Developing Callers in St Louis, MO

The Hatchling Project encourages good calling, good dancing, good music, traditions, evolution of traditions, and fun.

By Martha Edwards
The article as it appearred in the Summer 2009 issue of CDSS News

If you live in some of the more-developed dance regions, I hear you have a problem. You have so many good callers that new callers don’t have a hope of getting enough practice to become future good callers. As callers age, so does your dance group, and there’s no one coming along to take your place.

If you live in one of the less-developed regions, I hear you also have a problem. You don’t have enough good callers to keep your dancers coming back for more. Or perhaps your callers are pretty good but there’s a breakdown or two every evening, and your dancers’ skills are not improving. Your community may be shrinking, and your dance isn’t particularly attracting new people, for whatever reason.

Don’t get me wrong. There are some really good new callers now making the national rounds at dance weekends. They learned somewhere, and since there is always room at the top, they get gigs. But I’m not talking about where our new great callers are going to come from, but where our new good callers are going to come from.

Perhaps you’ve tried holding calling workshops, led by your best local caller, and eight people show up, take the workshops for six weeks, and at the end, one person decides to continue, and then she moves away. It’s been ten years since a new caller started calling in your town.

If this is your situation, I offer a possible solution, one that has (so far) worked in St. Louis, and one which I believe is completely replicable almost anywhere. In six months, we had seven new callers, and that number is now up to nine.

All it takes is a big enough space to hold 10-12 dancers – we dance in my suburban home family room – some CDs, and the Internet.

There were three of us in the beginning, and we met a couple of times on a beautiful backyard deck and puzzled our way through some dances. We roped in a non-dancing friend to be the fourth in the set (It’s important to have someone who needs clear explanations in your practice group.) and began to figure out what to do. The three of us are long-time dancers, and one of us is a musician. We had attended a few one-day calling workshops in the past, but our actual calling experience was thin, to say the least. So we just jumped in. I casually mentioned what we were doing to the leader of our local contra group and he said “Why don’t you each call a couple of dances at the dance the week after next?” Gulp. Into the deep end. We managed it, with a few awkward moments, and were pushed quickly a ways up the learning curve.
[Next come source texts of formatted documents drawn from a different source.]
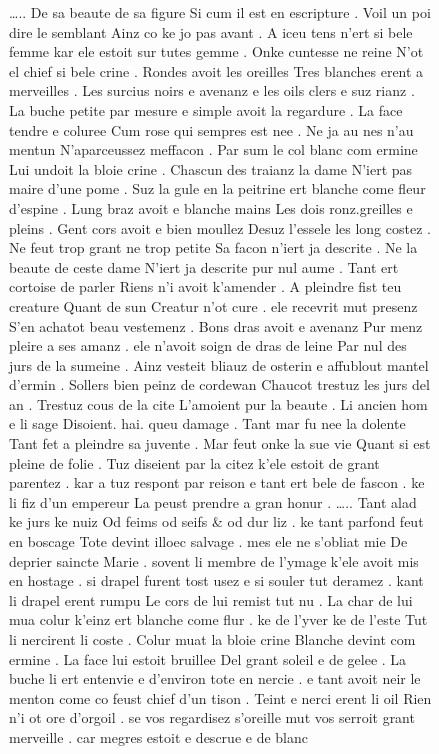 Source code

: \documentclass[
  letterpaper,
  DIV=11,
  numbers=noendperiod,
  oneside]{scrreprt}
\begin{document}
\begin{figure}
\ldots.. De sa beaute de sa figure Si cum il est en escripture . Voil un
poi dire le semblant Ainz co ke jo pas avant . A iceu tens n'ert si bele
femme kar ele estoit sur tutes gemme . Onke cuntesse ne reine N'ot el
chief si bele crine . Rondes avoit les oreilles Tres blanches erent a
merveilles . Les surcius noirs e avenanz e les oils clers e suz rianz .
La buche petite par mesure e simple avoit la regardure . La face tendre
e coluree Cum rose qui sempres est nee . Ne ja au nes n'au mentun
N'aparceussez meffacon . Par sum le col blanc com ermine Lui undoit la
bloie crine . Chascun des traianz la dame N'iert pas maire d'une pome .
Suz la gule en la peitrine ert blanche come fleur d'espine . Lung braz
avoit e blanche mains Les dois ronz.greilles e pleins . Gent cors avoit
e bien moullez Desuz l'essele les long costez . Ne feut trop grant ne
trop petite Sa facon n'iert ja descrite . Ne la beaute de ceste dame
N'iert ja descrite pur nul aume . Tant ert cortoise de parler Riens n'i
avoit k'amender . A pleindre fist teu creature Quant de sun Creatur n'ot
cure . ele recevrit mut presenz S'en achatot beau vestemenz . Bons dras
avoit e avenanz Pur menz pleire a ses amanz . ele n'avoit soign de dras
de leine Par nul des jurs de la sumeine . Ainz vesteit bliauz de osterin
e affublout mantel d'ermin . Sollers bien peinz de cordewan Chaucot
trestuz les jurs del an . Trestuz cous de la cite L'amoient pur la
beaute . Li ancien hom e li sage Disoient. hai. queu damage . Tant mar
fu nee la dolente Tant fet a pleindre sa juvente . Mar feut onke la sue
vie Quant si est pleine de folie . Tuz diseient par la citez k'ele
estoit de grant parentez . kar a tuz respont par reison e tant ert bele
de fascon . ke li fiz d'un empereur La peust prendre a gran honur .
\ldots.. Tant alad ke jurs ke nuiz Od feims od seifs \& od dur liz . ke
tant parfond feut en boscage Tote devint illoec salvage . mes ele ne
s'obliat mie De deprier saincte Marie . sovent li membre de l'ymage
k'ele avoit mis en hostage . si drapel furent tost usez e si souler tut
deramez . kant li drapel erent rumpu Le cors de lui remist tut nu . La
char de lui mua colur k'einz ert blanche come flur . ke de l'yver ke de
l'este Tut li nercirent li coste . Colur muat la bloie crine Blanche
devint com ermine . La face lui estoit bruillee Del grant soleil e de
gelee . La buche li ert entenvie e d'environ tote en nercie . e tant
avoit neir le menton come co feust chief d'un tison . Teint e nerci
erent li oil Rien n'i ot ore d'orgoil . se vos regardisez s'oreille mut
vos serroit grant merveille . car megres estoit e descrue e de blanc

\end{figure}
\end{document}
We roped in a couple more friends, and then started buttonholing people in the dance group who we thought might make good candidates. We were looking mostly for the better dancers. In addition to specifically singling people out, I also made this announcement at several dances: “In this group of people there are several of you who would be terrific callers if you learned how to do it. We have no idea which one of you it is, and you probably don’t either. The only way to find out is to try it long enough that you learn how. We’re looking for talent and you just might be the one that has it.”

Some of the people we identified did join us, and a few others we hadn’t thought of volunteered, and we started getting together, once a week on alternating Tuesdays and Wednesdays (that didn’t last long), then on every other Wednesday, and finally, every Wednesday, every week, every month. We spend a portion of every get-together just discussing calling topics – what do you say, when do you say it, how long does a dance run, what do you say to the band, how do you learn to call without a card, that sort of thing – but the main event of the evening is simply people calling dances. We call them Calling Parties, and yes, they do involve wine and cheese and brownies.
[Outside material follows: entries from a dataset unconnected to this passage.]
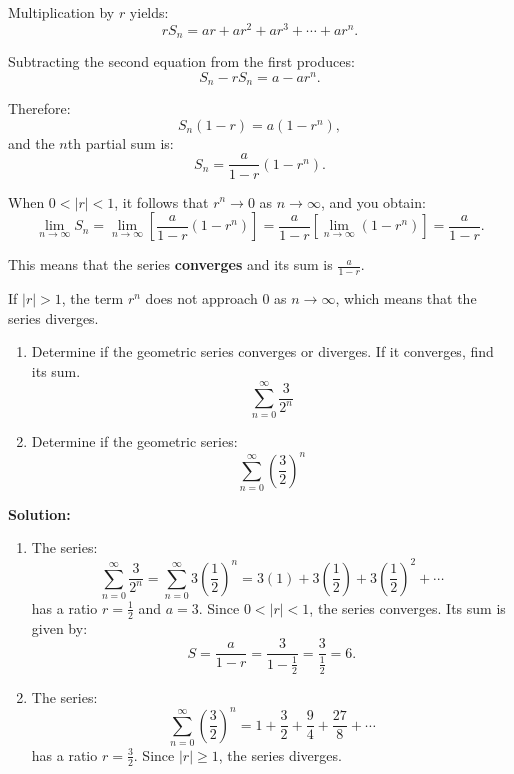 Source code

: \documentclass[12pt]{article}
\theoremstyle{beautifulthm}
\begin{document}
Multiplication by $r$ yields:
\[
rS_n = ar + ar^2 + ar^3 + \cdots + ar^n.
\]

Subtracting the second equation from the first produces:
\[
S_n - rS_n = a - ar^n.
\]

Therefore:
\[
S_n(1 - r) = a(1 - r^n),
\]
and the $n$th partial sum is:
\[
S_n = \frac{a}{1 - r}(1 - r^n).
\]

When $0 < \lvert r \rvert < 1$, it follows that $r^n \to 0$ as $n \to \infty$, and you obtain:
\[
\lim_{n \to \infty} S_n = \lim_{n \to \infty} \left[\frac{a}{1 - r}(1 - r^n)\right] = \frac{a}{1 - r} \left[\lim_{n \to \infty}(1 - r^n)\right] = \frac{a}{1 - r}.
\]

This means that the series \textbf{converges} and its sum is $\frac{a}{1 - r}$. 

If $\lvert r \rvert > 1$, the term $r^n$ does not approach $0$ as $n \to \infty$, which means that the series diverges.

\begin{tcolorbox}[colback=examplebg, colframe=red!75!black, title=\textbf{EXAMPLE 1: Convergent and Divergent Geometric Series}, fonttitle=\bfseries, sharp corners]

\begin{enumerate}
    \item Determine if the geometric series     converges or diverges. If it converges, find its sum.
    \[
    \sum_{n=0}^\infty \frac{3}{2^n}
    \]


    \item Determine if the geometric series:
    \[
    \sum_{n=0}^\infty \left(\frac{3}{2}\right)^n
    \]
   
\end{enumerate}

\tcblower
\textbf{Solution:} 
\begin{enumerate}
    \item The series:
    \[
    \sum_{n=0}^\infty \frac{3}{2^n} = \sum_{n=0}^\infty 3\left(\frac{1}{2}\right)^n = 3(1) + 3\left(\frac{1}{2}\right) + 3\left(\frac{1}{2}\right)^2 + \cdots
    \]
    has a ratio $r = \frac{1}{2}$ and $a = 3$. Since $0 < \lvert r \rvert < 1$, the series converges. Its sum is given by:
    \[
    S = \frac{a}{1 - r} = \frac{3}{1 - \frac{1}{2}} = \frac{3}{\frac{1}{2}} = 6.
    \]

    \item The series:
    \[
    \sum_{n=0}^\infty \left(\frac{3}{2}\right)^n = 1 + \frac{3}{2} + \frac{9}{4} + \frac{27}{8} + \cdots
    \]
    has a ratio $r = \frac{3}{2}$. Since $\lvert r \rvert \geq 1$, the series diverges.
\end{enumerate}
\end{tcolorbox}
\end{document}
Lately, we’ve started using a signup board, like an open calling night, to make sure everyone who wants to call gets a chance. We have found that, while you can have a lot of fun with just four people, the ideal number is twelve – ten to dance (so you get a progression without leaving out more than two people at a time, as you do with eight people dancing), one to call, and one to work the CD player.
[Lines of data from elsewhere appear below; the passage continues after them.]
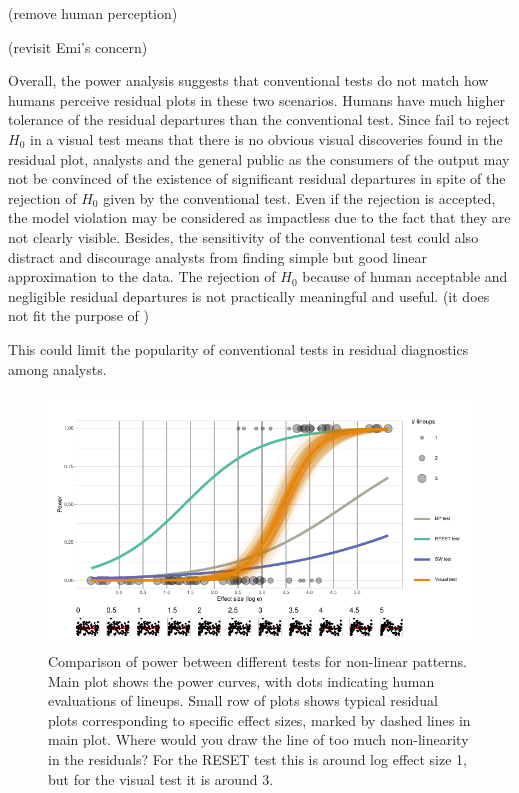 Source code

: \documentclass[]{interact}
\theoremstyle{plain}%
\theoremstyle{definition}
\theoremstyle{remark}
\begin{document}
(remove human perception)

(revisit Emi's concern)

Overall, the power analysis suggests that conventional tests do not
match how humans perceive residual plots in these two scenarios. Humans
have much higher tolerance of the residual departures than the
conventional test. Since fail to reject \(H_0\) in a visual test means
that there is no obvious visual discoveries found in the residual plot,
analysts and the general public as the consumers of the output may not
be convinced of the existence of significant residual departures in
spite of the rejection of \(H_0\) given by the conventional test. Even
if the rejection is accepted, the model violation may be considered as
impactless due to the fact that they are not clearly visible. Besides,
the sensitivity of the conventional test could also distract and
discourage analysts from finding simple but good linear approximation to
the data. The rejection of \(H_0\) because of human acceptable and
negligible residual departures is not practically meaningful and useful.
(it does not fit the purpose of )

This could limit the popularity of conventional tests in residual
diagnostics among analysts.

\begin{figure}

{\centering \includegraphics[width=1\linewidth]{paper_comparison_files/figure-latex/polypower-1} 

}

\caption{Comparison of power between different tests for non-linear patterns. Main plot shows the power curves, with dots indicating human evaluations of lineups. Small row of plots shows typical residual plots corresponding to specific effect sizes, marked by dashed lines in main plot. Where would you draw the line of too much non-linearity in the residuals? For the RESET test this is around log effect size 1, but for the visual test it is around 3.}\label{fig:polypower}
\end{figure}
\end{document}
After six months or so, we had seven callers. Our local contra dance group, the Childgrove Country Dancers, gave us tremendous support. Each of our regular callers is willing to give up a dance or two to let one of us call, and we were given occasional whole evenings where we could all call, and get practice planning an evening.

Then we started our own dance series, where everyone would get a chance to call one or two dances. We call ourselves “The Hatchlings”, since we are coming out of a caller incubator. We had badges made up (easier than t-shirts), each with a different hatched animal (birds, turtles, lizards, a Storm Trooper etc.). This branding has had its plusses– big plusses for buzz, fun, and being non-threatening, which we felt would help dancers feel comfortable attending our new dance series, which featured both contra and English Country dances. If something is new, but cute and cuddly, people feel comfortable trying it. If it’s new and serious (e.g., “The Callers Collective”), people might be scared off.

But the branding has had its minuses, too – we’ve been calling for well over a year now and we’d like to be taken seriously. We probably won’t switch from the *Hatchling name, but it does create a challenge for us to make the name mean “darned good, fresh calling” instead of “newbie wannabe.” It’s not impossible – words tend to assume the meaning of the thing they describe, so if we’re really successful, a caller’s having been a Hatchling will signify the value of practice, of sharing information, and supporting each other.

We found out that it was important to have non-callers (dancers) come to the Calling Parties as well (we call them “caviar” since they are as yet unhatched) and we emphasize in our announcements at our regular dances that new and inexperienced dancers are particularly welcome, to help us see immediately if our explanations work!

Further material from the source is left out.